The Willkie crusade was Business' chance to stop the Revolution. But the Revolution could not be stopped. Willkie was for helping the farmer, for the Wagner Act, for aid to the old, the poor, the unemployed. He might have been for all these things and still have stopped the Revolution. But he could not recognize the emergency and still stop the Revolutionfor the emergency is political and its very force gives politicians control over businessmen. It was a fact that he had to face. In facing it he and his supporters gave two-party sanction to the Government to spend, tax, unbalance the budget, control industry for the duration.
Willkie's version of the Revolution would have been different from the New Deal's. He promised a new atmosphere, a new friendliness, a new and more efficient Government personnel, but most of all, he tacitly promised that the Revolution would end when emergency ended. He awakened Business' conscience, restored (for a few months) its belief. It was in fact his cause, democratic capitalism, which the U. S. was arming to protect. Yet Willkie failed to identify himself with that cause in the public mind. And the cause of Business' prerevolutionary, isolationist right wing was meanwhile left without a champion.
After it was over, Mrs. Elizabeth (The Red Network) Dilling, who voted for Willkie, decided that all the time he had been a New Deal stooge.

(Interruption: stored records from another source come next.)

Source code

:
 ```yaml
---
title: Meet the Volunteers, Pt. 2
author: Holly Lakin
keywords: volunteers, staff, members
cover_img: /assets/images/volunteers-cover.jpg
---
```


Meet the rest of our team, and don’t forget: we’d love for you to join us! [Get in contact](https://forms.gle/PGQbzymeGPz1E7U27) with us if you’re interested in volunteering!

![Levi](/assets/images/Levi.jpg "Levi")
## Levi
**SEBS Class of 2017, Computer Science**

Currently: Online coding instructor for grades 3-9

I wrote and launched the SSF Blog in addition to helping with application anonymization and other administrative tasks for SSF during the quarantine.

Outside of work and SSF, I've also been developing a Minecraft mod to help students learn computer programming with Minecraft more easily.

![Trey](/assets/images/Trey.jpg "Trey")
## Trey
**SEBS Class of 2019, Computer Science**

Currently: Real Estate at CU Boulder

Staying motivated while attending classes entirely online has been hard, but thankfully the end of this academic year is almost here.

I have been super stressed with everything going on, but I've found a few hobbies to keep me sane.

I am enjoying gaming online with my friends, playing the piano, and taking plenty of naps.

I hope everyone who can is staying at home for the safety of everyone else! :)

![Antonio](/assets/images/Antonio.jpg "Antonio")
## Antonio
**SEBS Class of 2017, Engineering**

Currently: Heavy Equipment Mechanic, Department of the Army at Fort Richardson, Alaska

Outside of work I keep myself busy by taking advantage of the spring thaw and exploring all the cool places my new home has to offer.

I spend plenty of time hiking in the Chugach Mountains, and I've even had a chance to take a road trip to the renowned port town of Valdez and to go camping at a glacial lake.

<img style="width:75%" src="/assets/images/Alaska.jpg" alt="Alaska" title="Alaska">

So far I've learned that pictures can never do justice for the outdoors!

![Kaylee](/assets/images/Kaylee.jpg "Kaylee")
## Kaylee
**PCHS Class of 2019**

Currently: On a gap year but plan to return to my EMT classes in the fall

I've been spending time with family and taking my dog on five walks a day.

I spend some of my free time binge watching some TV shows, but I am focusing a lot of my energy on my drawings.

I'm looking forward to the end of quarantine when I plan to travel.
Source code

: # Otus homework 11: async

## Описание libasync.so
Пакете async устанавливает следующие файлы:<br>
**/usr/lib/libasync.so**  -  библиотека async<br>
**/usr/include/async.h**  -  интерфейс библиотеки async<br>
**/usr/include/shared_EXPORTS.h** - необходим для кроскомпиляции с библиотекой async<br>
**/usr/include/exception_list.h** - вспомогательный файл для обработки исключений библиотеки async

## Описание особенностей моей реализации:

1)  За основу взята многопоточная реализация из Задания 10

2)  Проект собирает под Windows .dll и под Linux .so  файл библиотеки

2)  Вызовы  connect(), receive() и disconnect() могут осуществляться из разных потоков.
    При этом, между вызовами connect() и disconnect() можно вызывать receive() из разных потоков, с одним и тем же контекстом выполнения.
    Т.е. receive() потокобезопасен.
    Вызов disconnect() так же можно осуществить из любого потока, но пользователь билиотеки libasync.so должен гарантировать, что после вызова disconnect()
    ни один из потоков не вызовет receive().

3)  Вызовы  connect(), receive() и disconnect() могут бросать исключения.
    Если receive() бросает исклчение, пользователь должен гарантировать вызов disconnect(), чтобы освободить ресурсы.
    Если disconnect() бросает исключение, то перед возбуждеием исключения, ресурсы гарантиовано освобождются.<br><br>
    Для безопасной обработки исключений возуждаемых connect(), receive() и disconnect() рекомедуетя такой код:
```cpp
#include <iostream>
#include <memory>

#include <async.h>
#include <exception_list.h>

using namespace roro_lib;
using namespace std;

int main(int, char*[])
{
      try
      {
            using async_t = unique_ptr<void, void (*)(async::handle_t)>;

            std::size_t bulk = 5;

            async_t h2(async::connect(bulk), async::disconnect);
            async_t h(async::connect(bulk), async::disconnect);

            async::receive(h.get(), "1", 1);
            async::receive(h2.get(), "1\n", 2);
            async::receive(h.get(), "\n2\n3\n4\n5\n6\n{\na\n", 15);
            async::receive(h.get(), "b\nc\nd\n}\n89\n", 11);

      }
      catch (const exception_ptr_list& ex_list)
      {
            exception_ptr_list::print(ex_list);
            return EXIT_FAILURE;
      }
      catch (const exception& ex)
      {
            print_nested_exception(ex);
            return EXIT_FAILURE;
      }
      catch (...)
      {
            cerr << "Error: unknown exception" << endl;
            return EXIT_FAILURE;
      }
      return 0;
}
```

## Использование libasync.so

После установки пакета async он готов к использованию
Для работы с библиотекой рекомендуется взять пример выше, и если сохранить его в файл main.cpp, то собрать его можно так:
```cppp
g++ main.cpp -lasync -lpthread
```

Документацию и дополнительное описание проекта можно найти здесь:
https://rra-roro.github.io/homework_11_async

The third revolutionary businessman of 1940 was William S. Knudsen. When Franklin Roosevelt in May reached past the queue of Business' front men and picked the production genius of General Motors for the Defense Advisory Commission, a shrewd New Deal insider grunted: "Knudsen's a hostage for at least 2,000,000 votes." To many a citizen tired of New Deal Business-baiting, he was a symbol of the hope that Business and the New Deal could work together.
Knudsen was no front man. Every speech he made contained a few grammatical crudities (although he speaks half a dozen languages). His enormous frame and hands suggest a son of toil (although he plays Mozart on a spinet). He was a trouble shooter who reeked pleasantly of lubricating oil. When he went to Washington, Business put its know-how at the disposal of the Revolution. Before summer was out, some 100 important executives had joined Bill Knudsen in the $1-a-year-or-less brigade.